Brief:
Set down the records exactly, and omit any image found in them.

Records:

────────

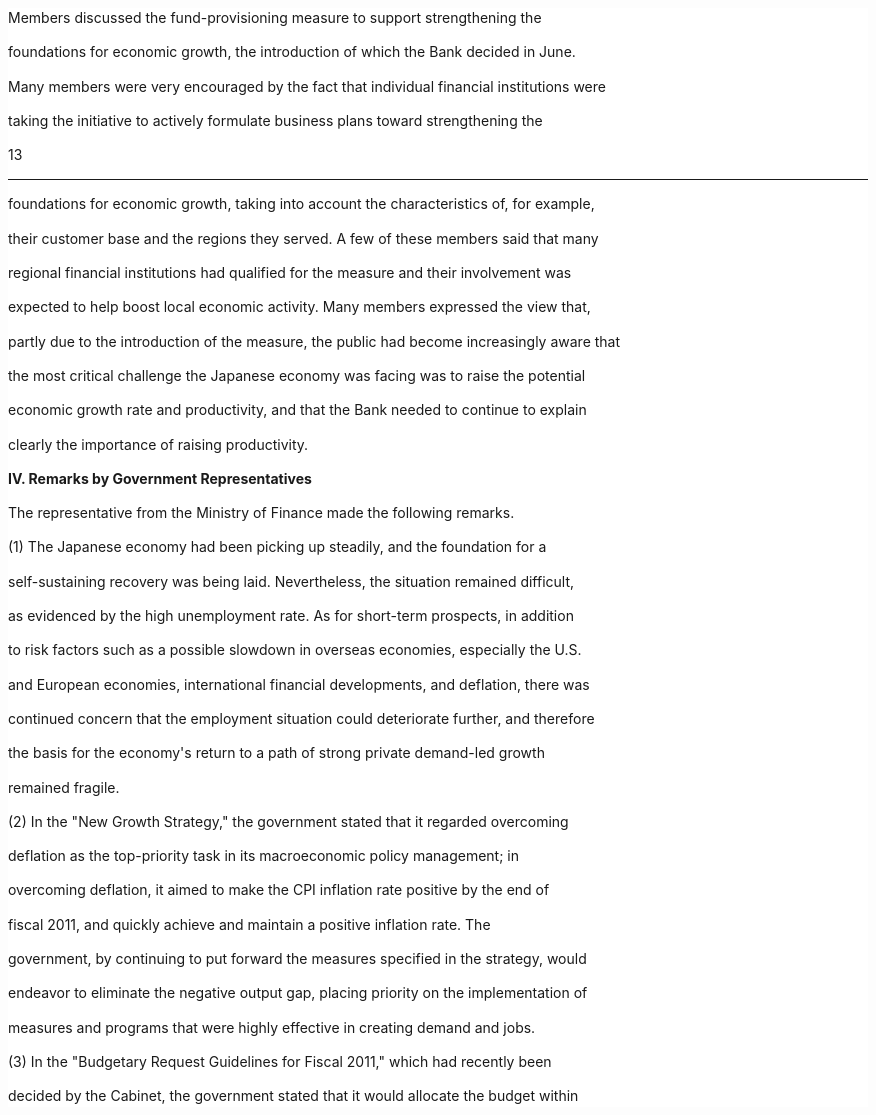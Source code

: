 Members discussed the fund-provisioning measure to support strengthening the

foundations for economic growth, the introduction of which the Bank decided in June.

Many members were very encouraged by the fact that individual financial institutions were

taking the initiative to actively formulate business plans toward strengthening the

13


-----

foundations for economic growth, taking into account the characteristics of, for example,

their customer base and the regions they served. A few of these members said that many

regional financial institutions had qualified for the measure and their involvement was

expected to help boost local economic activity. Many members expressed the view that,

partly due to the introduction of the measure, the public had become increasingly aware that

the most critical challenge the Japanese economy was facing was to raise the potential

economic growth rate and productivity, and that the Bank needed to continue to explain

clearly the importance of raising productivity.

**IV. Remarks by Government Representatives**

The representative from the Ministry of Finance made the following remarks.

(1) The Japanese economy had been picking up steadily, and the foundation for a

self-sustaining recovery was being laid. Nevertheless, the situation remained difficult,

as evidenced by the high unemployment rate. As for short-term prospects, in addition

to risk factors such as a possible slowdown in overseas economies, especially the U.S.

and European economies, international financial developments, and deflation, there was

continued concern that the employment situation could deteriorate further, and therefore

the basis for the economy's return to a path of strong private demand-led growth

remained fragile.

(2) In the "New Growth Strategy," the government stated that it regarded overcoming

deflation as the top-priority task in its macroeconomic policy management; in

overcoming deflation, it aimed to make the CPI inflation rate positive by the end of

fiscal 2011, and quickly achieve and maintain a positive inflation rate. The

government, by continuing to put forward the measures specified in the strategy, would

endeavor to eliminate the negative output gap, placing priority on the implementation of

measures and programs that were highly effective in creating demand and jobs.

(3) In the "Budgetary Request Guidelines for Fiscal 2011," which had recently been

decided by the Cabinet, the government stated that it would allocate the budget within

────────

The answer:
Source code

: Members discussed the fund-provisioning measure to support strengthening the

foundations for economic growth, the introduction of which the Bank decided in June.

Many members were very encouraged by the fact that individual financial institutions were

taking the initiative to actively formulate business plans toward strengthening the

13


-----

foundations for economic growth, taking into account the characteristics of, for example,

their customer base and the regions they served. A few of these members said that many

regional financial institutions had qualified for the measure and their involvement was

expected to help boost local economic activity. Many members expressed the view that,

partly due to the introduction of the measure, the public had become increasingly aware that

the most critical challenge the Japanese economy was facing was to raise the potential

economic growth rate and productivity, and that the Bank needed to continue to explain

clearly the importance of raising productivity.

**IV. Remarks by Government Representatives**

The representative from the Ministry of Finance made the following remarks.

(1) The Japanese economy had been picking up steadily, and the foundation for a

self-sustaining recovery was being laid. Nevertheless, the situation remained difficult,

as evidenced by the high unemployment rate. As for short-term prospects, in addition

to risk factors such as a possible slowdown in overseas economies, especially the U.S.

and European economies, international financial developments, and deflation, there was

continued concern that the employment situation could deteriorate further, and therefore

the basis for the economy's return to a path of strong private demand-led growth

remained fragile.

(2) In the "New Growth Strategy," the government stated that it regarded overcoming

deflation as the top-priority task in its macroeconomic policy management; in

overcoming deflation, it aimed to make the CPI inflation rate positive by the end of

fiscal 2011, and quickly achieve and maintain a positive inflation rate. The

government, by continuing to put forward the measures specified in the strategy, would

endeavor to eliminate the negative output gap, placing priority on the implementation of

measures and programs that were highly effective in creating demand and jobs.

(3) In the "Budgetary Request Guidelines for Fiscal 2011," which had recently been

decided by the Cabinet, the government stated that it would allocate the budget within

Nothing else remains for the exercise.